The top-seeded and No.2-ranked Wake Forest Men’s Soccer team saw their 2018 season come to a close on Sunday evening in the NCAA Tournament Round 16 after a 1-0 loss at Spry Stadium against No. 16-ranked Akron.
“That’s a tough pill to swallow,” said Head Coach Bobby Muuss. “But Akron did everything they needed to do to win so congratulations to them.”
Not only was this the end to the team’s season, but the final match as a Demon Deacon for seniors Brad Dunwell, Sam Raben and Logan Gdula, who led the team all season long. The team’s record during their time at Wake Forest has been 73-11-7.
“The staff, the guys, the facility, Wake Forest is unlike any other college soccer program,” Raben said after the match.

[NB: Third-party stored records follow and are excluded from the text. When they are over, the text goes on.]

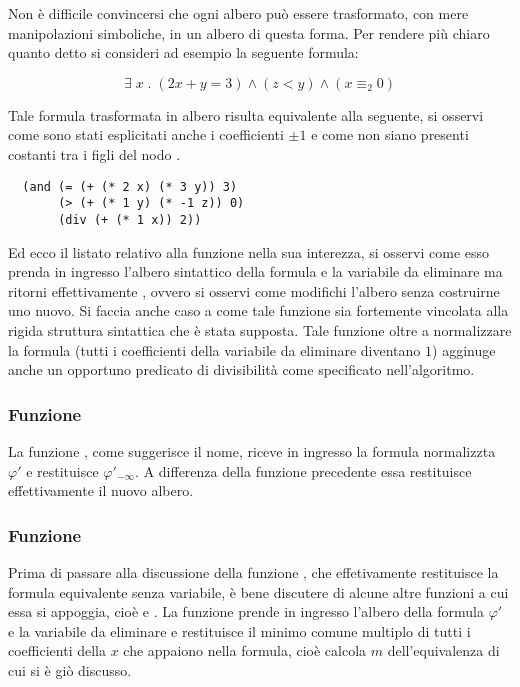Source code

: \documentclass[11pt,letterpaper,twoside]{article}
\begin{document}
Non è difficile convincersi che ogni albero può essere trasformato, con mere
manipolazioni simboliche, in un albero di questa forma. Per rendere più chiaro
quanto detto si consideri ad esempio la seguente formula:

$$ \exists \; x \; . \; (2x + y = 3) \land (z < y) \land (x \equiv_{2} 0) $$

Tale formula trasformata in albero risulta equivalente alla seguente, si osservi
come sono stati esplicitati anche i coefficienti $\pm 1$ e come non siano
presenti costanti tra i figli del nodo \inline{+}.

\begin{verbatim}
  (and (= (+ (* 2 x) (* 3 y)) 3)
       (> (+ (* 1 y) (* -1 z)) 0)
       (div (+ (* 1 x)) 2))
\end{verbatim}

Ed ecco il listato relativo alla funzione  nella sua
interezza, si osservi come esso prenda in ingresso l'albero sintattico della
formula e la variabile da eliminare ma ritorni effettivamente ,
ovvero si osservi come modifichi l'albero senza costruirne uno nuovo. Si faccia
anche caso a come tale funzione sia fortemente vincolata alla rigida struttura
sintattica che è stata supposta. Tale funzione oltre a normalizzare la formula
(tutti i coefficienti della variabile da eliminare diventano $1$) agginuge anche
un opportuno predicato di divisibilità come specificato nell'algoritmo.

\subsubsection{Funzione } 

La funzione , come suggerisce il nome, riceve in ingresso la
formula normalizzta $\varphi'$ e restituisce $\varphi'_{- \infty}$. A differenza
della funzione precedente essa restituisce effettivamente il nuovo albero.

\subsubsection{Funzione } 

Prima di passare alla discussione della funzione , che
effetivamente restituisce la formula equivalente senza variabile, è bene
discutere di alcune altre funzioni a cui essa si appoggia, cioè  e
.  La funzione  prende in ingresso l'albero della formula $\varphi'$ e la variabile
da eliminare e restituisce il minimo comune multiplo di tutti i coefficienti
della $x$ che appaiono nella formula, cioè calcola $m$ dell'equivalenza di cui
si è giò discusso.
\end{document}
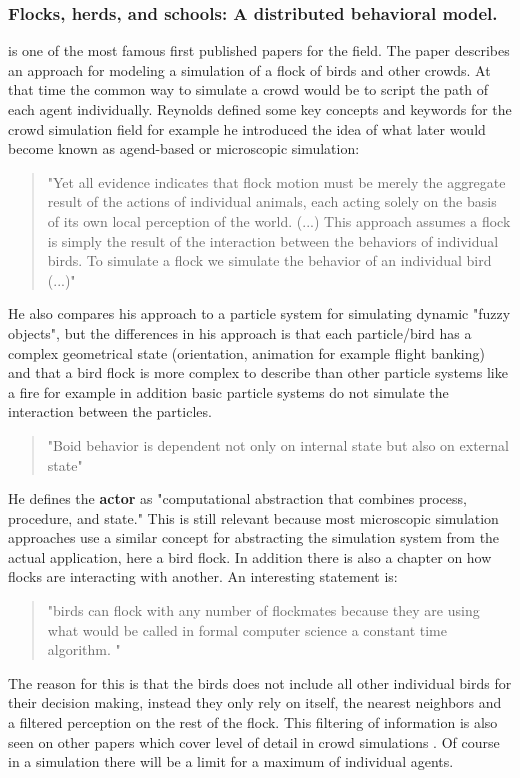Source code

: \documentclass[sigconf]{acmart}
\begin{document}
\subsubsection{Flocks, herds, and schools: A distributed behavioral model.}\cite{reynolds_flocks_1987}
is one of the most famous first published papers for the field. The paper describes an approach for modeling a simulation of a flock of birds and other crowds. At that time the common way to simulate a crowd would be to script the path of each agent individually. Reynolds defined some key concepts and keywords for the crowd simulation field for example he introduced the idea of what later would become known as agend-based or microscopic simulation:
\begin{quote}
"Yet all evidence indicates that flock motion must be merely the aggregate result of the actions of individual animals, each acting solely on the basis of its own local perception of the world. (...) This approach assumes a flock is simply the result of the interaction between the behaviors of individual birds. To simulate a flock we simulate the behavior of an individual bird (...)"
\end{quote}
He also compares his approach to a particle system for simulating dynamic "fuzzy objects", but the differences in his approach is that each particle/bird has a complex geometrical state (orientation, animation for example flight banking) and that a bird flock is more complex to describe than other particle systems like a fire for example in addition basic particle systems do not simulate the interaction between the particles.  
\begin{quote}
"Boid behavior is dependent not only on internal state but also on external state"
\end{quote}
He defines the \textbf{actor} as "computational abstraction that combines process, procedure, and state." This is still relevant because most microscopic simulation approaches use a similar concept for abstracting the simulation system from the actual application, here a bird flock.  
In addition there is also a chapter on how flocks are interacting with another. An interesting statement is: 
\begin{quote}
"birds can flock with any number of flockmates because they are using what would be called in formal computer science a constant time algorithm. "
\end{quote}
The reason for this is that the birds does not include all other individual birds for their decision making, instead they only rely on itself, the nearest neighbors and a filtered perception on the rest of the flock. This  filtering of  information is also seen on other papers which cover level of detail in crowd simulations \cite{osullivan_levels_2002}. Of course in a simulation there will be a limit for a maximum of individual agents. 
\end{document}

“Playing with these seniors has been an incredible opportunity” said junior defender Michael DeShields. “I don’t know what I’d do without them — they have nurtured me, they brought me into this program when I was a freshman, and they have taken care of me all these years. I can’t thank them enough.”
The first half went back and forth between the Deacs and the Zips, ending in a draw with four shots on goal for each team. Wake Forest, however, was out-fouled 19-6.
The second half was different. After only 51 seconds in, Akron’s Marcel Zajac fired a shot into the bottom left corner of the net off of a cross by David Egbo on the ground inside of the box. This one goal proved to be enough to enable Akron to move on to the Elite Eight.
“We were late on the backside, and the kid just got a toe to it,” said captain and defender Sam Raben, describing the goal.
The action-packed second half ended with the Deacs outshooting the Zips 9-2 and possessing the ball for the majority of play, even though they were not able to get the equalizer.
Despite the early goal, Muuss described this last 45 minutes as “one of the best second-half performances we have had all season” due to the way that the Deacs dominated.
While Wake Forest’s Aristotle Zarris, a freshman, was able to find the back of the net in the 89th minute of play off of a cross into the box by sophomore Machop Chol to tie the game, the goal was called offsides by the right linesman. Zarris was argued to have been just a step in front of the last defender when the ball left Chol’s foot.
“They played to the final whistle,” Muuss said. “How could you not be proud of them?”